The paper named British Gas, O2, Royal Ascot and Accessorize as "among more than a dozen top names" that have appeared against content on sites "devoted to paedophilia, incest, bestiality and racism".
Niall Hogan, the UK managing director of Integral Ad Science, which provides brands and agencies with media evaluation intelligence and technology, said the article posed the question: "Is the brand working with a CV (content verification) vendor?"
He said: "If they are, did the brand or their representatives have the blocking capabilities turned on or were they simply monitoring?"
The Sun piece suggests ads for brands are being placed by software on the basis of keywords – so Royal Ascot, as a brand focused on horse-racing, has had ads positioned on sites dedicated to bestiality, while the latter half of the brand name Cillit Bang "probably" led to the brand appearing against content focused on rape and incest.

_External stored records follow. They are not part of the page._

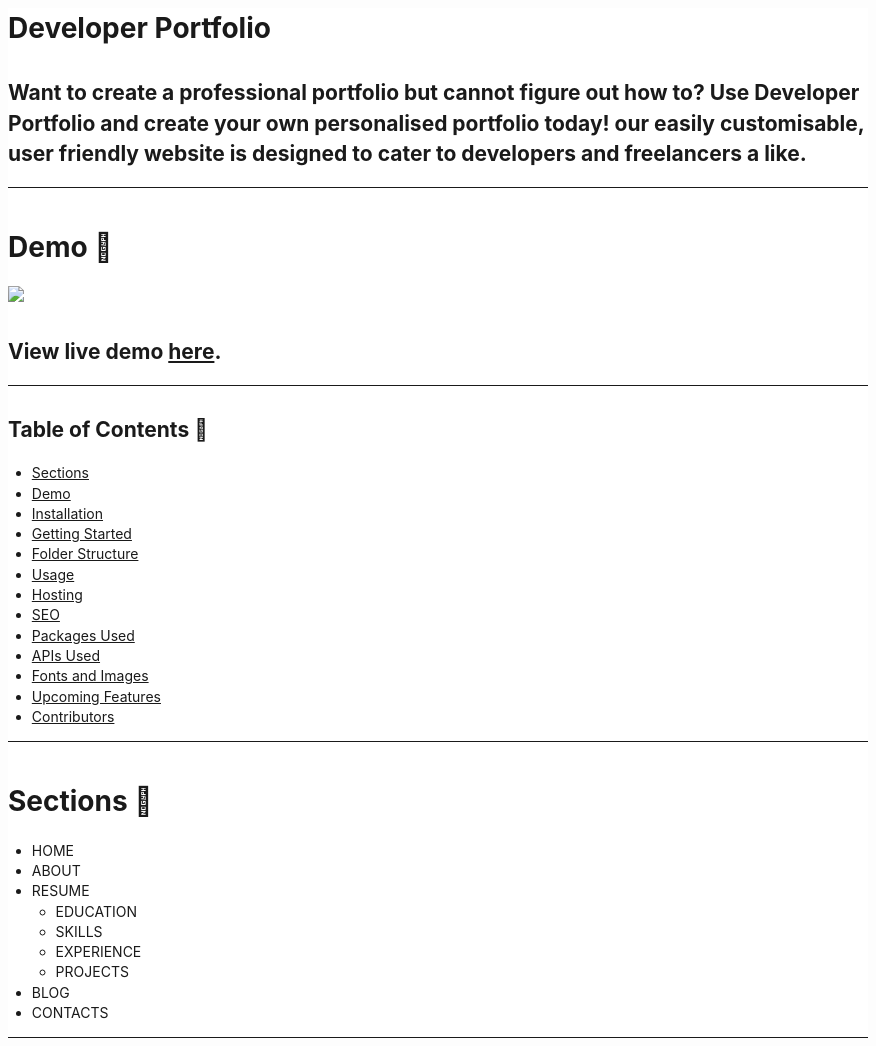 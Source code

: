 # Developer Portfolio

## Want to create a professional portfolio but cannot figure out how to? Use Developer Portfolio and create your own personalised portfolio today! our easily customisable, user friendly website is designed to cater to developers and freelancers a like.

---

# Demo :movie_camera:

![](https://res.cloudinary.com/doer1ffjl/image/upload/v1663654797/Portfolio/portfolio_ywlcqv.gif)

## View live demo [here](https://abusaid.netlify.app/).

---

## Table of Contents :scroll:

- [Sections](#sections-bookmark)
- [Demo](#demo-movie_camera)
- [Installation](#installation-arrow_down)
- [Getting Started](#getting-started-dart)
- [Folder Structure](#folder-structure-open_file_folder)
- [Usage](#usage-joystick)
- [Hosting](#hosting-globe_with_meridians)
- [SEO](#seo-spider)
- [Packages Used](#packages-used-package)
- [APIs Used](#apis-used-world_map)
- [Fonts and Images](#fonts-and-images-performing_arts)
- [Upcoming Features](#upcoming-features-construction)
- [Contributors](#contributors-man_technologistwoman_technologist)

---

# Sections :bookmark:

- HOME
- ABOUT
- RESUME
  - EDUCATION
  - SKILLS
  - EXPERIENCE
  - PROJECTS
- BLOG
- CONTACTS

---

Hogan acknowledges that the paper's revelations must be "distressing for brands".
He said: "It is important that everyone employed on their behalf; from the sellers of media, through to exchanges, SSPs, DSPs, agency trading desks, media agencies, buyers and tech vendors are all working on their behalf to stop their ads appearing next to inappropriate content."
Hogan's company is set to publish research which reveals that 11% of all UK ads monitored by Integral Ad Science were blocked from serving alongside content deemed inappropriate by the advertiser.
He said he had seen "many instances where buyers only choose to use the basic monitoring tool set because they feel that the full suite is cost prohibitive".
"We are talking about a difference in pennies in the CPM here, not pounds, and I am sure that each of the brands singled out in the article would happily pay a small difference for the full blocking capabilities of the technology now."
But Hogan also pointed out that no blocking technology is infallible. He said: "An impression can get passed, as technology learns to read and categorise new web pages for the first time.
"If an advertiser is working with a CV tool, this could be the odd single impression, but not thousands of impressions."